1. In some provinces, the employment standards legislation does not invalidate all assignments of wages, etc. within its scope. In Saskatchewan, for instance, assignments to employee credit unions and to tool suppliers are permitted as a matter of local public policy. Where the permissible class of assignees is as narrow as this, the enacting legislature may feel that they should be relieved of the registration burden and priority risks imposed by the PPSA given the absence of any realistic risk of third party prejudice. In that event, the square-bracketed note which accompanies the proposed deletion of clause (c) above would allow for the insertion of an appropriately tailored local exclusion.
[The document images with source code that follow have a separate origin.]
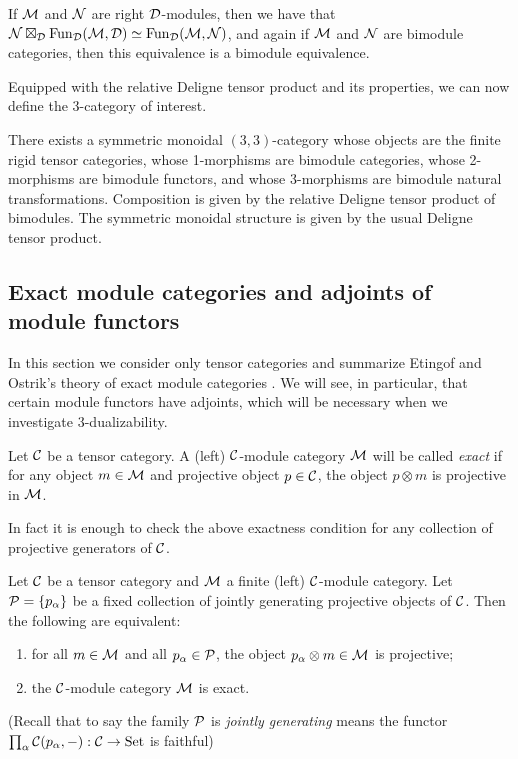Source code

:\documentclass{amsart}
\begin{document}
\begin{remark} \label{remark-tensorasfunctors}
If $\mathcal M$ and $\mathcal N$ are right $\mathcal D$-modules, then we have that $\mathcal N \boxtimes_\mathcal D \operatorname{Fun}_{\mathcal D}(\mathcal M,\mathcal D) \simeq \operatorname{Fun}_{\mathcal D}(\mathcal M,\mathcal N)$, and again if $\mathcal M$ and $\mathcal N$ are bimodule categories, then this equivalence is a bimodule equivalence. 
\end{remark}



Equipped with the relative Deligne tensor product and its properties, we can now define the 3-category of interest.

\begin{theorem}[\cite{3TC}]
	There exists a symmetric monoidal $(3,3)$-category whose objects are the finite rigid tensor categories, whose 1-morphisms are bimodule categories, whose 2-morphisms are bimodule functors, and whose 3-morphisms are bimodule natural transformations. Composition is given by the relative Deligne tensor product of bimodules. The symmetric monoidal structure is given by the usual Deligne tensor product. 
\end{theorem}

\subsection{Exact module categories and adjoints of module functors} \label{sec:tc-exact}
In this section we consider only tensor categories and summarize Etingof and Ostrik's theory of exact module categories \cite{MR2119143}.  We will see, in particular, that certain module functors have adjoints, which will be necessary when we investigate $3$-dualizability.

\begin{definition}
	Let $\mathcal C$ be a tensor category. A (left) $\mathcal C$-module category $\mathcal M$ will be called {\em exact} if for any object $m \in \mathcal M$ and  projective object $p \in \mathcal C$, the object $p \otimes m$ is projective in $\mathcal M$. 
\end{definition}

\noindent In fact it is enough to check the above exactness condition for any collection of projective generators of $\mathcal C$. 

\begin{lemma} \label{lma:Exact_checked_on_proj_gens}
	Let $\mathcal C$ be a tensor category and $\mathcal M$ a finite (left) $\mathcal C$-module category. Let $\mathcal P = \{ p_\alpha \}$ be a fixed collection of jointly generating projective objects of  $\mathcal C$. Then the following are equivalent:
	\begin{enumerate}
		\item for all $m \in \mathcal M$ and all $p_\alpha \in \mathcal P$, the object $p_\alpha \otimes m \in \mathcal M$ is projective;
		\item the $\mathcal C$-module category $\mathcal M$ is exact.
	\end{enumerate}
	(Recall that to say the family $\mathcal P$ is {\em jointly generating} means the functor $\prod_\alpha\mathcal C(p_\alpha, -): \mathcal C \to \mathrm{Set}$ is faithful)
\end{lemma}
\end{document}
1. Under current clause 4(f), assignments of land-related rights to payment, including lease payments, mortgage payments, and payments under agreements for the sale of land, are excluded from the PPSA (unless evidenced by an “instrument” or a “security” as defined in section 2). This policy reflects prevailing commercial expectations and practice and should be maintained. However, while the wording of clause 4(f) should remain the same, it is proposed to include a square-bracketed note to signal the importance of ensuring that the relevant real property legislation in each jurisdiction is amended to provide for the registration and priority status of assignments of land-related rights to payments.
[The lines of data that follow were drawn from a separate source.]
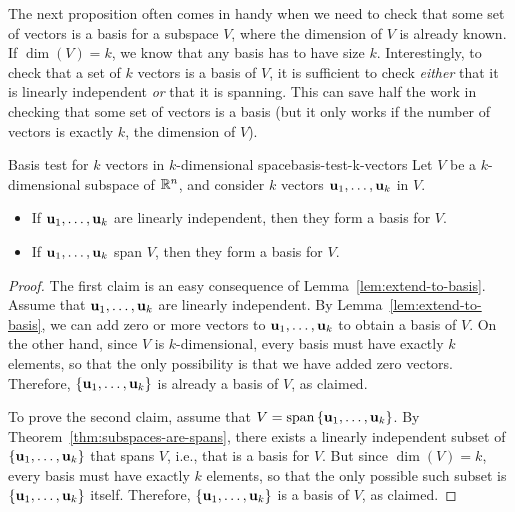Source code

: The next proposition often comes in handy when we need to check that
some set of vectors is a basis for a subspace $V$, where the dimension
of $V$ is already known. If $\dim(V)=k$, we know that any basis has to
have size $k$. Interestingly, to check that a set of $k$ vectors is a
basis of $V$, it is sufficient to check {\em either} that it is
linearly independent {\em or} that it is spanning. This can save half
the work in checking that some set of vectors is a basis (but it only
works if the number of vectors is exactly $k$, the dimension of $V$).

\begin{proposition}{Basis test for $k$ vectors in $k$-dimensional space}{basis-test-k-vectors}
  Let $V$ be a $k$-dimensional subspace of $\mathbb{R}^n$, and consider $k$
  vectors $\mbox{\bf u}_{1},\ldots,\mbox{\bf u}_{k}$ in $V$.
  \begin{itemize}
  \item If $\mbox{\bf u}_{1},\ldots,\mbox{\bf u}_{k}$ are linearly
    independent, then they form a basis for $V$.
  \item If $\mbox{\bf u}_{1},\ldots,\mbox{\bf u}_{k}$ span $V$, then they
    form a basis for $V$.
  \end{itemize}
\end{proposition}

\begin{proof}
  The first claim is an easy consequence of
  Lemma~\ref{lem:extend-to-basis}. Assume that
  $\mbox{\bf u}_{1},\ldots,\mbox{\bf u}_{k}$ are linearly independent. By
  Lemma~\ref{lem:extend-to-basis}, we can add zero or more vectors to
  $\mbox{\bf u}_{1},\ldots,\mbox{\bf u}_{k}$ to obtain a basis of $V$. On the
  other hand, since $V$ is $k$-dimensional, every basis must have
  exactly $k$ elements, so that the only possibility is that we have
  added zero vectors. Therefore,
  $\left\{\mbox{\bf u}_{1},\ldots,\mbox{\bf u}_{k}\right\}$ is already a basis of $V$,
  as claimed.

  To prove the second claim, assume that
  $V=\sspan\set{\vect{u}_{1},\ldots,\vect{u}_{k}}$. By
  Theorem~\ref{thm:subspaces-are-spans}, there exists a linearly
  independent subset of $\left\{\mbox{\bf u}_{1},\ldots,\mbox{\bf u}_{k}\right\}$ that
  spans $V$, i.e., that is a basis for $V$. But since $\dim(V)=k$,
  every basis must have exactly $k$ elements, so that the only
  possible such subset is $\left\{\mbox{\bf u}_{1},\ldots,\mbox{\bf u}_{k}\right\}$
  itself. Therefore, $\left\{\mbox{\bf u}_{1},\ldots,\mbox{\bf u}_{k}\right\}$ is a
  basis of $V$, as claimed.
\end{proof}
1. The proposed revision to clause (i) is designed to extend the application of the PPSA to security interests taken in commercial tort claims. As currently drafted, the clause excludes all security interests in tort damages claims from the scope of the Act. This is not commercially reasonable where, for example, a security interest in all of a business debtor’s personal property is given and a receiver is appointed to enforce it. The receiver currently cannot treat a security interest in a tort claim held by the debtor (e.g., a claim for inducing breach of contract or a claim for passing off) as an asset falling within the scope of the PPSA security interest being enforced. The receiver’s rights and duties are instead governed by law outside the PPSA, as are the conditions governing attachment, perfection and priority of the security interest in the relevant claim. The revision to clause (i) above would expand the scope of the PPSA to include such commercial tort claims by narrowing the exclusion to damages claims for personal injury or death.
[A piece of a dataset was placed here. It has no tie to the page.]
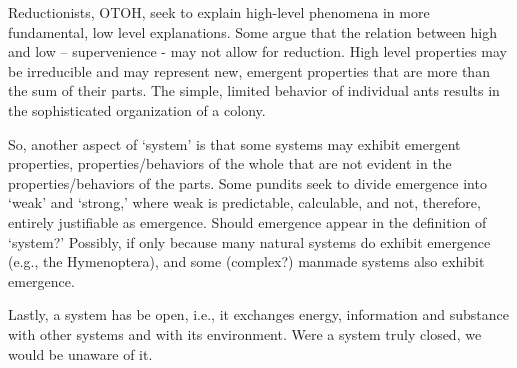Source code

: Reductionists, OTOH, seek to explain high-level phenomena in more fundamental, low level explanations. Some argue that the relation between high and low – supervenience - may not allow for reduction. High level properties may be irreducible and may represent new, emergent properties that are more than the sum of their parts. The simple, limited behavior of individual ants results in the sophisticated organization of a colony.

So, another aspect of `system’ is that some systems may exhibit emergent properties, properties/behaviors of the whole that are not evident in the properties/behaviors of the parts. Some pundits seek to divide emergence into `weak’ and `strong,’ where weak is predictable, calculable, and not, therefore, entirely justifiable as emergence. Should emergence appear in the definition of `system?’  Possibly, if only because many natural systems do exhibit emergence (e.g., the Hymenoptera), and some (complex?) manmade systems also exhibit emergence.

Lastly, a system has be open, i.e., it exchanges energy, information and substance with other systems and with its environment. Were a system truly closed, we would be unaware of it.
1. In narrowing the scope of the existing exclusion, proposed clause (i) would also end any debate on the validity of a security interest taken by a secured party in a cause of action for damages other than damages for personal injury or death. At common law, the assignment of a cause of action is subject to prima facie challenge under the doctrine of champerty and maintenance. This prohibition is subject to several exceptions, including importantly, cases where the assignee has a legitimate commercial interest in the subject matter of the assigned claim: see Frederickson v. I.C.B.C. (1986), 4 W.W.R. 504 (B.C.C.A.). This exception arguably covers the case where the assignee is a secured party: see N.R.S. Block Bros. Realty v. Minerva Technology (1997), 31 B.C.L.R. (3d) 295 (S.C.). The proposed revision to clause (i) would put the matter beyond doubt in the case of an assignment of a claim for damages other than damages for personal injury or death. Because any security interest taken in such claims would fall within the PPSA, the secured party would have the benefit of section 9(1) under which a security agreement is effective according to its terms, subject only to countervailing statutory provision.
1. The above proposal would further amend clause (i) to expressly exclude from the PPSA a security interest taken in a right to payment which derives from an excluded damages claim for personal injury or death, as where the claim has been reduced to judgment or is represented by a settlement agreement with the tortfeasor or the tortfeasor’s insurer. This would end any debate on whether the exclusion covers interests taken in rights of payment derived from a tort claim and would confirm the conclusions reached in interpreting existing clause (i) in such cases as Alberta Opportunity v. Dobko & Housgestrol (1995), 167 A.R. 205 (Q.B.); Gauthier Estate v. Capital City Savings and Credit Union Ltd. (1992), 3 P.P.S.A.C. 176, 2 Alta. L.R. (2d) 277 (Q.B.); and Kanisaj v. O’Brien, (QL) A.J. 402 (Q.B.). This would also ensure that the same body of non-PPSA law governs matters relating to the attachment, perfection, priority and enforcement of an interest taken in the claim itself and in rights to payment derived from that claim. In taking this approach, proposed clause (i) differs from revised article 9 under which excluded tort claims remain subject to sections 9-314 and 9-322 with respect to proceeds and priorities in proceeds. It is the view of the authors of this report that such a qualified application of the PPSA would lead to unnecessary complexity, and that the same body of non-PPSA law should therefore govern both the excluded claim and any rights to payment derived from the claim.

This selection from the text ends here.